======== EXERCISE MATERIAL ========

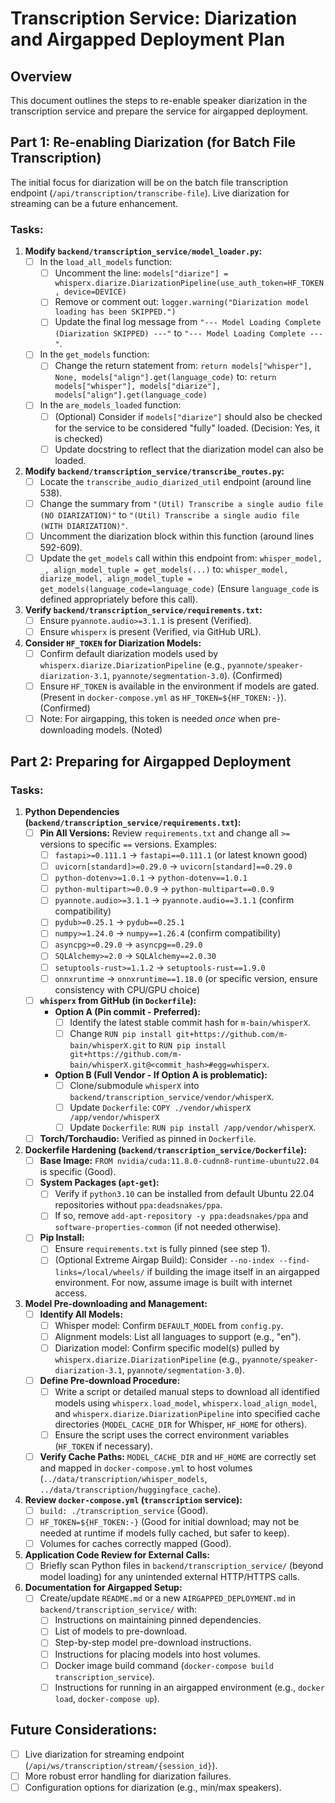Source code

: # Transcription Service: Diarization and Airgapped Deployment Plan

## Overview

This document outlines the steps to re-enable speaker diarization in the transcription service and prepare the service for airgapped deployment.

## Part 1: Re-enabling Diarization (for Batch File Transcription)

The initial focus for diarization will be on the batch file transcription endpoint (`/api/transcription/transcribe-file`). Live diarization for streaming can be a future enhancement.

### Tasks:

1.  **Modify `backend/transcription_service/model_loader.py`:**
    *   [ ] In the `load_all_models` function:
        *   [ ] Uncomment the line: `models["diarize"] = whisperx.diarize.DiarizationPipeline(use_auth_token=HF_TOKEN, device=DEVICE)`
        *   [ ] Remove or comment out: `logger.warning("Diarization model loading has been SKIPPED.")`
        *   [ ] Update the final log message from `"--- Model Loading Complete (Diarization SKIPPED) ---"` to `"--- Model Loading Complete ---"`.
    *   [ ] In the `get_models` function:
        *   [ ] Change the return statement from:
            `return models["whisper"], None, models["align"].get(language_code)`
            to:
            `return models["whisper"], models["diarize"], models["align"].get(language_code)`
    *   [ ] In the `are_models_loaded` function:
        *   [ ] (Optional) Consider if `models["diarize"]` should also be checked for the service to be considered "fully" loaded. (Decision: Yes, it is checked)
        *   [ ] Update docstring to reflect that the diarization model can also be loaded.

2.  **Modify `backend/transcription_service/transcribe_routes.py`:**
    *   [ ] Locate the `transcribe_audio_diarized_util` endpoint (around line 538).
    *   [ ] Change the summary from `"(Util) Transcribe a single audio file (NO DIARIZATION)"` to `"(Util) Transcribe a single audio file (WITH DIARIZATION)"`.
    *   [ ] Uncomment the diarization block within this function (around lines 592-609).
    *   [ ] Update the `get_models` call within this endpoint from:
        `whisper_model, _, align_model_tuple = get_models(...)`
        to:
        `whisper_model, diarize_model, align_model_tuple = get_models(language_code=language_code)`
        (Ensure `language_code` is defined appropriately before this call).

3.  **Verify `backend/transcription_service/requirements.txt`:**
    *   [ ] Ensure `pyannote.audio>=3.1.1` is present (Verified).
    *   [ ] Ensure `whisperx` is present (Verified, via GitHub URL).

4.  **Consider `HF_TOKEN` for Diarization Models:**
    *   [ ] Confirm default diarization models used by `whisperx.diarize.DiarizationPipeline` (e.g., `pyannote/speaker-diarization-3.1`, `pyannote/segmentation-3.0`). (Confirmed)
    *   [ ] Ensure `HF_TOKEN` is available in the environment if models are gated. (Present in `docker-compose.yml` as `HF_TOKEN=${HF_TOKEN:-}`). (Confirmed)
    *   [ ] Note: For airgapping, this token is needed *once* when pre-downloading models. (Noted)

## Part 2: Preparing for Airgapped Deployment

### Tasks:

1.  **Python Dependencies (`backend/transcription_service/requirements.txt`):**
    *   [ ] **Pin All Versions:** Review `requirements.txt` and change all `>=` versions to specific `==` versions. Examples:
        *   [ ] `fastapi>=0.111.1` -> `fastapi==0.111.1` (or latest known good)
        *   [ ] `uvicorn[standard]>=0.29.0` -> `uvicorn[standard]==0.29.0`
        *   [ ] `python-dotenv>=1.0.1` -> `python-dotenv==1.0.1`
        *   [ ] `python-multipart>=0.0.9` -> `python-multipart==0.0.9`
        *   [ ] `pyannote.audio>=3.1.1` -> `pyannote.audio==3.1.1` (confirm compatibility)
        *   [ ] `pydub>=0.25.1` -> `pydub==0.25.1`
        *   [ ] `numpy>=1.24.0` -> `numpy==1.26.4` (confirm compatibility)
        *   [ ] `asyncpg>=0.29.0` -> `asyncpg==0.29.0`
        *   [ ] `SQLAlchemy>=2.0` -> `SQLAlchemy==2.0.30`
        *   [ ] `setuptools-rust>=1.1.2` -> `setuptools-rust==1.9.0`
        *   [ ] `onnxruntime` -> `onnxruntime==1.18.0` (or specific version, ensure consistency with CPU/GPU choice)
    *   [ ] **`whisperx` from GitHub (in `Dockerfile`):**
        *   **Option A (Pin commit - Preferred):**
            *   [ ] Identify the latest stable commit hash for `m-bain/whisperX`.
            *   [ ] Change `RUN pip install git+https://github.com/m-bain/whisperX.git`
                  to `RUN pip install git+https://github.com/m-bain/whisperX.git@<commit_hash>#egg=whisperx`.
        *   **Option B (Full Vendor - If Option A is problematic):**
            *   [ ] Clone/submodule `whisperX` into `backend/transcription_service/vendor/whisperX`.
            *   [ ] Update `Dockerfile`: `COPY ./vendor/whisperX /app/vendor/whisperX`
            *   [ ] Update `Dockerfile`: `RUN pip install /app/vendor/whisperX`.
    *   [ ] **Torch/Torchaudio:** Verified as pinned in `Dockerfile`.

2.  **Dockerfile Hardening (`backend/transcription_service/Dockerfile`):**
    *   [ ] **Base Image:** `FROM nvidia/cuda:11.8.0-cudnn8-runtime-ubuntu22.04` is specific (Good).
    *   [ ] **System Packages (`apt-get`):**
        *   [ ] Verify if `python3.10` can be installed from default Ubuntu 22.04 repositories without `ppa:deadsnakes/ppa`.
        *   [ ] If so, remove `add-apt-repository -y ppa:deadsnakes/ppa` and `software-properties-common` (if not needed otherwise).
    *   [ ] **Pip Install:**
        *   [ ] Ensure `requirements.txt` is fully pinned (see step 1).
        *   [ ] (Optional Extreme Airgap Build): Consider `--no-index --find-links=/local/wheels/` if building the image itself in an airgapped environment. For now, assume image is built with internet access.

3.  **Model Pre-downloading and Management:**
    *   [ ] **Identify All Models:**
        *   [ ] Whisper model: Confirm `DEFAULT_MODEL` from `config.py`.
        *   [ ] Alignment models: List all languages to support (e.g., "en").
        *   [ ] Diarization model: Confirm specific model(s) pulled by `whisperx.diarize.DiarizationPipeline` (e.g., `pyannote/speaker-diarization-3.1`, `pyannote/segmentation-3.0`).
    *   [ ] **Define Pre-download Procedure:**
        *   [ ] Write a script or detailed manual steps to download all identified models using `whisperx.load_model`, `whisperx.load_align_model`, and `whisperx.diarize.DiarizationPipeline` into specified cache directories (`MODEL_CACHE_DIR` for Whisper, `HF_HOME` for others).
        *   [ ] Ensure the script uses the correct environment variables (`HF_TOKEN` if necessary).
    *   [ ] **Verify Cache Paths:** `MODEL_CACHE_DIR` and `HF_HOME` are correctly set and mapped in `docker-compose.yml` to host volumes (`../data/transcription/whisper_models`, `../data/transcription/huggingface_cache`).

4.  **Review `docker-compose.yml` (`transcription` service):**
    *   [ ] `build: ./transcription_service` (Good).
    *   [ ] `HF_TOKEN=${HF_TOKEN:-}` (Good for initial download; may not be needed at runtime if models fully cached, but safer to keep).
    *   [ ] Volumes for caches correctly mapped (Good).

5.  **Application Code Review for External Calls:**
    *   [ ] Briefly scan Python files in `backend/transcription_service/` (beyond model loading) for any unintended external HTTP/HTTPS calls.

6.  **Documentation for Airgapped Setup:**
    *   [ ] Create/update `README.md` or a new `AIRGAPPED_DEPLOYMENT.md` in `backend/transcription_service/` with:
        *   [ ] Instructions on maintaining pinned dependencies.
        *   [ ] List of models to pre-download.
        *   [ ] Step-by-step model pre-download instructions.
        *   [ ] Instructions for placing models into host volumes.
        *   [ ] Docker image build command (`docker-compose build transcription_service`).
        *   [ ] Instructions for running in an airgapped environment (e.g., `docker load`, `docker-compose up`).

## Future Considerations:

*   [ ] Live diarization for streaming endpoint (`/api/ws/transcription/stream/{session_id}`).
*   [ ] More robust error handling for diarization failures.
*   [ ] Configuration options for diarization (e.g., min/max speakers).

========

Retype exactly, and only, the lines above from the one where "[ ] Alignment" occurs up to and including the one where "[ ] **Define Pre-download Procedure:**" occurs.

[WRITTEN RESPONSE]
        *   [ ] Alignment models: List all languages to support (e.g., "en").
        *   [ ] Diarization model: Confirm specific model(s) pulled by `whisperx.diarize.DiarizationPipeline` (e.g., `pyannote/speaker-diarization-3.1`, `pyannote/segmentation-3.0`).
    *   [ ] **Define Pre-download Procedure:**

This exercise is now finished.